By Linda Conlin, Pro to Pro Managing Editor

ChatGPT has gained considerable popularity and is becoming an increasingly common way for people to seek information of all kinds online. Currently, numerous studies are verifying the capabilities and possible applications of this chatbot, but at the moment, the reliability of the information provided by ChatGPT still needs to be validated. Researchers at Wills Eye Hospital and Thomas Jefferson University, Philadelphia, PA wanted to verify the information provided by ChatGPT in the in the field of ophthalmology, with respect to certain topics. (Cappellani, F., Card, K.R., Shields, C.L. et al. Reliability and accuracy of artificial intelligence ChatGPT in providing information on ophthalmic diseases and management to patients. Eye (2024).)

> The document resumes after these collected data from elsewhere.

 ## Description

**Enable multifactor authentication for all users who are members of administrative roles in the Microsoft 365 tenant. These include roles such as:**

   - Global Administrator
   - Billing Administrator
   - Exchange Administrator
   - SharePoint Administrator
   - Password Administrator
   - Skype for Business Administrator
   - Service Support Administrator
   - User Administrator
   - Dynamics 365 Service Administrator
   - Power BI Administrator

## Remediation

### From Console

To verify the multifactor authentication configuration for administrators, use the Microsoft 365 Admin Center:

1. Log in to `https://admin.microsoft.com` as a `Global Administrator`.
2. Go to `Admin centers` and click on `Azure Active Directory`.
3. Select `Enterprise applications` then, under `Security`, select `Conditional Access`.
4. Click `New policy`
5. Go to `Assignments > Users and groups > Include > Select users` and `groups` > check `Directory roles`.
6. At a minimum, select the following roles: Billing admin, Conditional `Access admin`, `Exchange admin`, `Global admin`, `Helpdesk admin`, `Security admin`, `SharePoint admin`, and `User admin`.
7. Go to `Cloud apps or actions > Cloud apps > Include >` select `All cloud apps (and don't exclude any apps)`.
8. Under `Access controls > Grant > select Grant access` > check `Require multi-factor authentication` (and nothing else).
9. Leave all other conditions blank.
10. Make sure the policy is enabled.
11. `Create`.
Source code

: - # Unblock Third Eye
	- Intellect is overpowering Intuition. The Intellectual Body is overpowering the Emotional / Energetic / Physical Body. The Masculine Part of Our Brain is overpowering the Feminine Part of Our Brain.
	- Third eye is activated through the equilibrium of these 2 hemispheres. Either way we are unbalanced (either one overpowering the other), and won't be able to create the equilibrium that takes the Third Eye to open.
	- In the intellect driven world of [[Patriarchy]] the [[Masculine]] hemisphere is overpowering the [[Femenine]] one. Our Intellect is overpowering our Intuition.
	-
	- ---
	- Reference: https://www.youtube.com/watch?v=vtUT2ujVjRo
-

Five diseases from 8 subspecialties of Ophthalmology were assessed by ChatGPT version 3.5: General, Anterior segment and Cornea, Glaucoma, Neuro-ophthalmology, Ocular Oncology, Pediatric ophthalmology, Oculoplastics, and Retina and Uveitis. Three questions were asked to ChatGPT for each disease: what is (the disease)?; how is (it) diagnosed?; how is (it) treated? (‘it’ is substituted here for the name of the disease). Responses were graded by comparing them to the American Academy of Ophthalmology (AAO) guidelines for patients, with scores ranging from −3 (unvalidated and potentially harmful to a patient’s health or well-being if they pursue such a suggestion) to 2 (correct and complete). For each subspecialty, the 5 most common diseases available in the American Academy of Ophthalmology (AAO) section “For public & patients – Eye health A-Z” were selected.

Of the 120 questions processed by ChatGPT, 93 (77.5%) scored ≥1 meaning they were graded as “Good” or better, indicating the presence of at least some of the correct information provided by AAO and the absence of any incorrect information or recommendations that would cause harm to the patient’s health or well-being should they pursue such a suggestion. There were 27 (22.5%) answers with a score ≤ −1, meaning that they were graded as “Bad” or worse. Among these, 9 (7.5%) obtained a score of −3 or “Potentially dangerous”, indicating a suggestion that includes unvalidated information that may cause unnecessary harm to a patient.

The answers were all optimal in the General category, but the results from the other subspecialty categories were variable. The greatest number of potentially harmful responses was found in Ocular Oncology. This study shows that overall, there is nearly a 1 in 4 chance someone would receive inaccurate information. The researchers concluded that it is increasingly likely that people will utilize ChatGPT to ask medical questions, but the quality of the answers is uncertain. While the program has some utility in patient education, currently it must be combined human medical supervision. As ECPs, we must be aware of sources our patients use for information and be prepared to properly educate them.